Why standalone transcription tools still matter
Standalone tools like ScreenApp work across platforms. You get the same AI transcription and summaries whether you’re on Teams, Zoom, Google Meet, or any other platform. No subscription tier required. No ecosystem lock-in.
ScreenApp doesn’t care what meeting platform you use. It records your screen, transcribes the audio, and generates summaries. You can use it for meetings, webinars, customer calls, or internal reviews. It works the same way every time.
This flexibility matters more than Microsoft wants you to think. If you’re paying for Business Premium anyway, sure, use the bundled Copilot features for Teams meetings. But you still need a solution for everything else.
Pricing comparison
Microsoft Business Premium costs $22 per user per month (annual commitment). That includes Copilot features now, which used to cost an extra $30 per user. So the bundling saves you money if you were planning to buy both.
ScreenApp starts at $19 per month for unlimited recording and transcription across all platforms. No per-user pricing. No annual commitment. No requirement to also pay for email, cloud storage, and office apps you might not need.
If you have a small team and you use multiple meeting platforms, ScreenApp is cheaper and more useful. If you’re a large organization already locked into Microsoft 365, the bundled Copilot features are a nice addition.
What you should do
If you already have Business Premium or E3, start using the Copilot features. They’re included now. You might as well.
If you don’t have those plans, don’t upgrade just for meeting transcription. The AI features are good, but they’re not worth forcing your whole workflow into the Microsoft ecosystem.
Use a standalone tool that works everywhere. ScreenApp, Otter.ai, Fireflies, or any other platform-agnostic transcription service will give you more flexibility. You can switch meeting platforms without losing your AI features. You can share transcripts with people outside your organization without worrying about licensing. You can cancel one subscription without losing access to everything.
Microsoft’s bundling strategy is smart for Microsoft. It increases the perceived value of higher-tier plans and keeps customers inside the ecosystem. But smart for Microsoft doesn’t always mean smart for you.
The bigger picture
This bundling move is part of a larger trend. Software companies want to own your entire workflow, not just one piece of it. Microsoft wants you using Teams, Outlook, OneDrive, SharePoint, and everything else. Google wants the same thing with Workspace. Notion wants to be your docs, wiki, and project management tool.
The problem with these all-in-one ecosystems is that they rarely do everything well. Teams meeting transcription is solid, but it’s not better than dedicated transcription tools. Outlook’s AI email drafting is convenient, but it’s not better than writing the email yourself.
You end up using mediocre tools because they’re bundled, not because they’re the best option. That’s the trade you make for convenience and integration.

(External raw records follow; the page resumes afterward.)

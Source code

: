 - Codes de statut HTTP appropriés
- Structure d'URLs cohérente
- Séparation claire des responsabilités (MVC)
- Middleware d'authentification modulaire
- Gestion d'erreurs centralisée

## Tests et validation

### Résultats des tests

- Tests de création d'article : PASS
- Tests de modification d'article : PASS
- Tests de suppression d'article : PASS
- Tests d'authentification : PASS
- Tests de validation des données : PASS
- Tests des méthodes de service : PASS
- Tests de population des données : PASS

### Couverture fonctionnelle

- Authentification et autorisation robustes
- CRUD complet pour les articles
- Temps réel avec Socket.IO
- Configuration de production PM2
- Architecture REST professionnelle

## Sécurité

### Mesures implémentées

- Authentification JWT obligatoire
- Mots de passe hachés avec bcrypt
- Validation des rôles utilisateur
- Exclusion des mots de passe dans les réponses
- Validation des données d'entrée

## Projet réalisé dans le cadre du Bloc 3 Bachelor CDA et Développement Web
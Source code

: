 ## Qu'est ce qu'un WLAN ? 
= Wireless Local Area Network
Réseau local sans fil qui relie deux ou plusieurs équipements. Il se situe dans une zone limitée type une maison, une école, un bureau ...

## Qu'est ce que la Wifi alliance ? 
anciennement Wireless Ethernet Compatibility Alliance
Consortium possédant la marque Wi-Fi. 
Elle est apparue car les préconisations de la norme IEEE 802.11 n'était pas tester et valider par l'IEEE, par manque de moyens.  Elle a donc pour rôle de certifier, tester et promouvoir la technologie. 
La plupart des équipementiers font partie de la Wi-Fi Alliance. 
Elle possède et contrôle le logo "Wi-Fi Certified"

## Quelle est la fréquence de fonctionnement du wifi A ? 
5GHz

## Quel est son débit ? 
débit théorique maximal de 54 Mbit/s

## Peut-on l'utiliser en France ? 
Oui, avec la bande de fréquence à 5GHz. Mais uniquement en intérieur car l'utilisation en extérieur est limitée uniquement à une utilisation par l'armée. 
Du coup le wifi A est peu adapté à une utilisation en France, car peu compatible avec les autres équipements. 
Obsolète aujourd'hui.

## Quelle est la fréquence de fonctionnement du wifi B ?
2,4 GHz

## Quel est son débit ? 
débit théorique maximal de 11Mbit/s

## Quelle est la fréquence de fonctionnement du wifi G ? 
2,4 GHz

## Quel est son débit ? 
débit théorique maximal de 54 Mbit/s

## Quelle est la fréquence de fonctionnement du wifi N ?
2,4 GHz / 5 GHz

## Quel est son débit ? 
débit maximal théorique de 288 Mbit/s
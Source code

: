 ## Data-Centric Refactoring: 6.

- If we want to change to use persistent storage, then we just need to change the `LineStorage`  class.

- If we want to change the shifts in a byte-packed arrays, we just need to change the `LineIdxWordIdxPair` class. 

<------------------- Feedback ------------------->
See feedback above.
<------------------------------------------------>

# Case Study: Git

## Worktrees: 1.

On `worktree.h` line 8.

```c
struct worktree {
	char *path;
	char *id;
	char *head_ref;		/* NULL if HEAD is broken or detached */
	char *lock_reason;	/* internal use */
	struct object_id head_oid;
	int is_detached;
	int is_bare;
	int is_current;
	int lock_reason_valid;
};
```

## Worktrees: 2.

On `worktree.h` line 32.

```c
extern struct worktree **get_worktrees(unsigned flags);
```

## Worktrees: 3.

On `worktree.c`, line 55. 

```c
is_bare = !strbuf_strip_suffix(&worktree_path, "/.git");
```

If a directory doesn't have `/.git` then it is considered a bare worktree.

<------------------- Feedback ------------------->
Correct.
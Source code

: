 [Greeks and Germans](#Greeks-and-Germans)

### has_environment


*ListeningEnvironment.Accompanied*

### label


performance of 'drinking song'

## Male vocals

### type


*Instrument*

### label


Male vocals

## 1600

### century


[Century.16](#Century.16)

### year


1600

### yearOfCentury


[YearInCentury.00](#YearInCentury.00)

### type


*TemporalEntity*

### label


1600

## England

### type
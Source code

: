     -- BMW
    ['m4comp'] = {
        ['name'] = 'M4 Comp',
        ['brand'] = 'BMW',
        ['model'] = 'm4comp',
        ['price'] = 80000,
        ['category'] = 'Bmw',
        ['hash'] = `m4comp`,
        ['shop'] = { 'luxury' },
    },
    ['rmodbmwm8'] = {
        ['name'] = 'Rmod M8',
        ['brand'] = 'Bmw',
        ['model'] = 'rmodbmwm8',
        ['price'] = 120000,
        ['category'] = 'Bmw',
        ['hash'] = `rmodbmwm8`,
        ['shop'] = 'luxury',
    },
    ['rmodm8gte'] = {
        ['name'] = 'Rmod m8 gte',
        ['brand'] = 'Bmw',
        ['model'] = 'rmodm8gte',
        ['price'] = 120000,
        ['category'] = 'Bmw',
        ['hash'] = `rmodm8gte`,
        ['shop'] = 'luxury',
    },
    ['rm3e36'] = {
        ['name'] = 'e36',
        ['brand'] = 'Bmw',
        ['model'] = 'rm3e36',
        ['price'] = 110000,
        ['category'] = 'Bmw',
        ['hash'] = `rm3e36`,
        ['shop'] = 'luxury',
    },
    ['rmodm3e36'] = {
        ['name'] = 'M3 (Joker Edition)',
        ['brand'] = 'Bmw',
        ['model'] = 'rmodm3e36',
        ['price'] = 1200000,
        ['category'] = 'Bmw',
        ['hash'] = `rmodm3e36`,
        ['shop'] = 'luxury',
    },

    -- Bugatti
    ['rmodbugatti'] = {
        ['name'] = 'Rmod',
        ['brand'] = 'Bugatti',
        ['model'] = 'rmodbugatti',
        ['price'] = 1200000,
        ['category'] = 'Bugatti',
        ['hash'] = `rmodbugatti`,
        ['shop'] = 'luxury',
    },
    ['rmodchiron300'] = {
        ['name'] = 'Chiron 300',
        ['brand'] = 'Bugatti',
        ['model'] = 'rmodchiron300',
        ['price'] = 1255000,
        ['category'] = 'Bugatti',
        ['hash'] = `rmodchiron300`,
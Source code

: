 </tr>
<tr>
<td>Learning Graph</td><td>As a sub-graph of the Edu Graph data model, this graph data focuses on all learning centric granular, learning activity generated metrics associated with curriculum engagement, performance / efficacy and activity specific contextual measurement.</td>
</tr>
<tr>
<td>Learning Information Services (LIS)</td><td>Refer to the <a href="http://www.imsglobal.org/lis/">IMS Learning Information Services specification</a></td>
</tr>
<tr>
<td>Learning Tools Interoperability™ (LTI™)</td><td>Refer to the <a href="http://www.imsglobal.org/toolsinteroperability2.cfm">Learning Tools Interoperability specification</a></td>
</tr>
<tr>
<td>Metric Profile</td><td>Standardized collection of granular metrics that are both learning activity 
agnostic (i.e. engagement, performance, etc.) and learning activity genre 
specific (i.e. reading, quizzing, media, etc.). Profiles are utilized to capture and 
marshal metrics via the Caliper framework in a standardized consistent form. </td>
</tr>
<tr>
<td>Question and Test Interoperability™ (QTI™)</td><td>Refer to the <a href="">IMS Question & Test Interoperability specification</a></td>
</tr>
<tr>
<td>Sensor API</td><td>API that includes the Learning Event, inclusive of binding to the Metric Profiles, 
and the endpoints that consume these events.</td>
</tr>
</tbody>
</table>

If you want the best tool for each job, you need to break out of the ecosystem. That means paying for standalone tools that do one thing really well instead of bundled tools that do many things adequately.
For meeting transcription, that means using something like ScreenApp that works across all platforms instead of settling for Teams-only Copilot features.
Final thoughts
Microsoft bundling Copilot into Business Premium and E3 is good for people already on those plans. It makes AI meeting features more accessible without extra cost.
But it doesn’t solve the ecosystem problem. You’re still locked into Microsoft’s platforms to use Microsoft’s AI tools. If you need transcription and summaries across Zoom, Meet, and Teams, you still need a separate solution.
Don’t upgrade your Microsoft 365 plan just for Copilot. Use a standalone transcription tool that works everywhere. You’ll get more value and more flexibility.
The bundling makes AI meeting transcription cheaper for Microsoft users. It doesn’t make it better.